Uzak diyarların birinde birbirini çok seven bir çift yaşarmış. Kadın ve adam her sabah güneşin doğuşu ile uyanır bahçelerinde günü selamlayan taze domatesler, biberler ve salatalıklar ile keyifli kahvaltı yaparlarmış.
Kahvaltı sonrası adam balık tutmak için küçük, sevimli sandalı ile denize açılır, kadın ise o gelene kadar evdeki işlerini yaparmış. Bu çiftin evliliklerinden çocukları olmamış. Yıllarca evlat hasreti ile yanıp tutuşmuşlar ama nafile onlar hiçbir zaman evlat meyvesini tatmamışlar.
Günlerden bir gün yine adam balık avı için denize açılmış. Kadın adamın gidişi ile kendisini çok yalnız hissetmiş. O gün kadına bir şeyler olmuş. Adam eve tekrar döndüğünde karısının yapması gereken hiçbir işi yapmadığını görmüş. Çok endişelenmiş. Acaba hasta mı oldu? Ya da başına bir şey mi geldi? diye düşünmüş. Kadın evde adamın onu bıraktığı yerde öylece oturuyormuş.

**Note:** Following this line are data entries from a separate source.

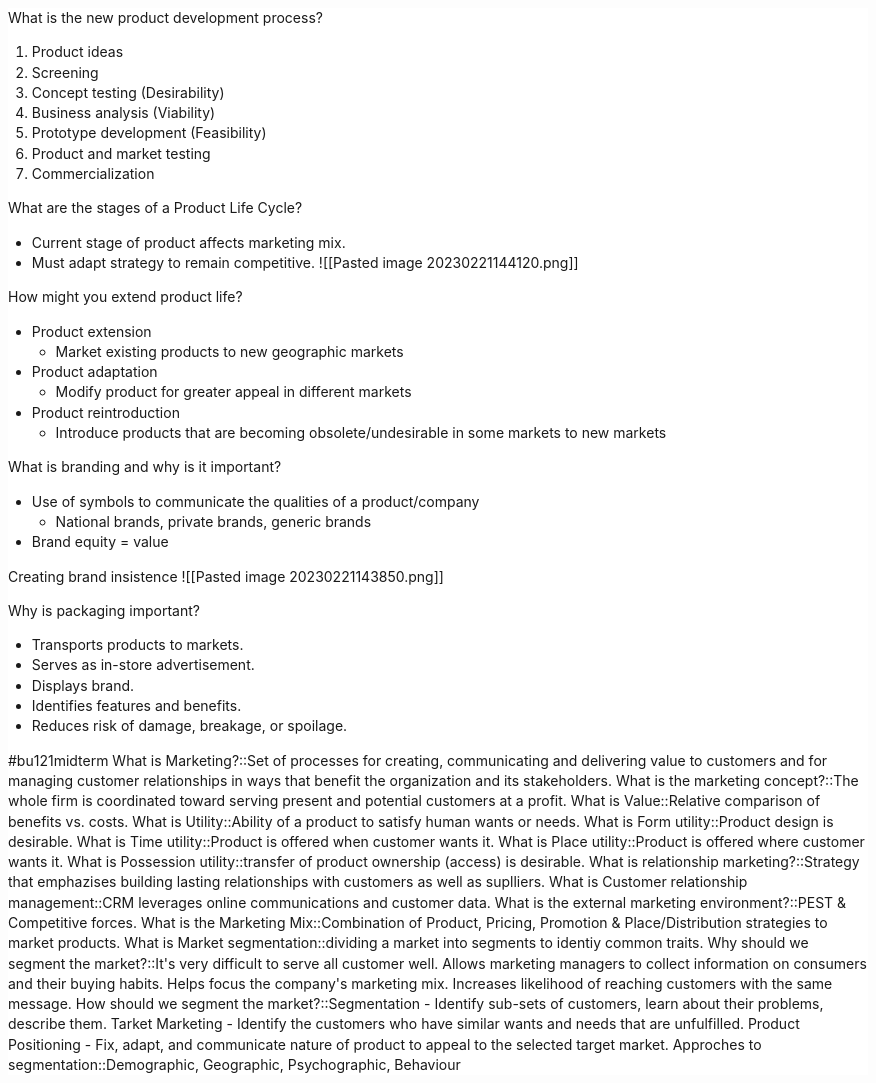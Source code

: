 What is the new product development process?
1. Product ideas
2. Screening
3. Concept testing (Desirability)
4. Business analysis (Viability)
5. Prototype development (Feasibility)
6. Product and market testing
7. Commercialization

What are the stages of a Product Life Cycle?
- Current stage of product affects marketing mix.
- Must adapt strategy to remain competitive. 
![[Pasted image 20230221144120.png]]

How might you extend product life?
- Product extension
	- Market existing products to new geographic markets
- Product adaptation
	- Modify product for greater appeal in different markets
- Product reintroduction
	- Introduce products that are becoming obsolete/undesirable in some markets to new markets

What is branding and why is it important?
- Use of symbols to communicate the qualities of a product/company
	- National brands, private brands, generic brands
- Brand equity = value

Creating brand insistence
![[Pasted image 20230221143850.png]]

Why is packaging important?
- Transports products to markets.
- Serves as in-store advertisement.
- Displays brand.
- Identifies features and benefits.
- Reduces risk of damage, breakage, or spoilage.

#bu121midterm
What is Marketing?::Set of processes for creating, communicating and delivering value to customers and for managing customer relationships in ways that benefit the organization and its stakeholders.
What is the marketing concept?::The whole firm is coordinated toward serving present and potential customers at a profit.
What is Value::Relative comparison of benefits vs. costs.
What is Utility::Ability of a product to satisfy human wants or needs.
What is Form utility::Product design is desirable.
What is Time utility::Product is offered when customer wants it.
What is Place utility::Product is offered where customer wants it.
What is Possession utility::transfer of product ownership (access) is desirable.
What is relationship marketing?::Strategy that emphazises building lasting relationships with customers as well as suplliers.
What is Customer relationship management::CRM leverages online communications and customer data.
What is the external marketing environment?::PEST & Competitive forces.
What is the Marketing Mix::Combination of Product, Pricing, Promotion & Place/Distribution strategies to market products.
What is Market segmentation::dividing a market into segments to identiy common traits.
Why should we segment the market?::It's very difficult to serve all customer well. Allows marketing managers to collect information on consumers and their buying habits. Helps focus the company's marketing mix. Increases likelihood of reaching customers with the same message.
How should we segment the market?::Segmentation - Identify sub-sets of customers, learn about their problems, describe them. Tarket Marketing - Identify the customers who have similar wants and needs that are unfulfilled. Product Positioning - Fix, adapt, and communicate nature of product to appeal to the selected target market.
Approches to segmentation::Demographic, Geographic, Psychographic, Behaviour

Adam merakla kadına yaklaşmış. Kadın önce korkmuş sonra oturduğu yere oturarak adamı incelemeye başlamış. ‘’Sen kimsin?’’ diye adama sormuş. Adam şaşkın bakışlar içerisinde olan biteni anlamaya çalışıyormuş. Kadına onun kocası olduğunu ve neden böyle davrandığını anlamadığını söylemiş. Bakmış olacak gibi değil adam karısını hemen bir doktora götürmüş. Doktorlar kadını inceledikten sonra onun çok nadir görülen bir hastalığa yakalandığını söylemişler.
Kadın tüm hayatını, tüm yaşadıklarını bir anda unutuvermiş. Dahası bu durum her geçen gün tekrarlayacak bir durummuş. Adam ne yapacağını bilemez bir vaziyette sevdiği kadını evlerine götürmüş. Biliyormuş hayatı artık çok daha zor bir hal almış ve karısı için çok üzülüyormuş.
Adam her gün sabah uyandıklarında karısını karşısına alarak ona tüm olan biteni anlatıyor, onu ne kadar çok sevdiğini her gün her gün tekrar tekrar anlatıyormuş. Kadın her gün yeniden adama aşık oluyor ama ertesi gün adamı yine unutuyormuş. Böyle bir yaşam döngüsü içerisinde hayatlarına büyük bir aşkla devam etmişler. Adam her gün yeniden karısına olanları anlatmış kadın ise her gün yeniden adama aşık olmuş. Aşkları herkes tarafından bilinen bu çift zaman bir sabah birlikte uyurken hayata veda etmiş. İkisinin mezarını evlerinin bahçesine yan yana yapmış, çevre hakla böylece ölüm dahi onları ayıramamış.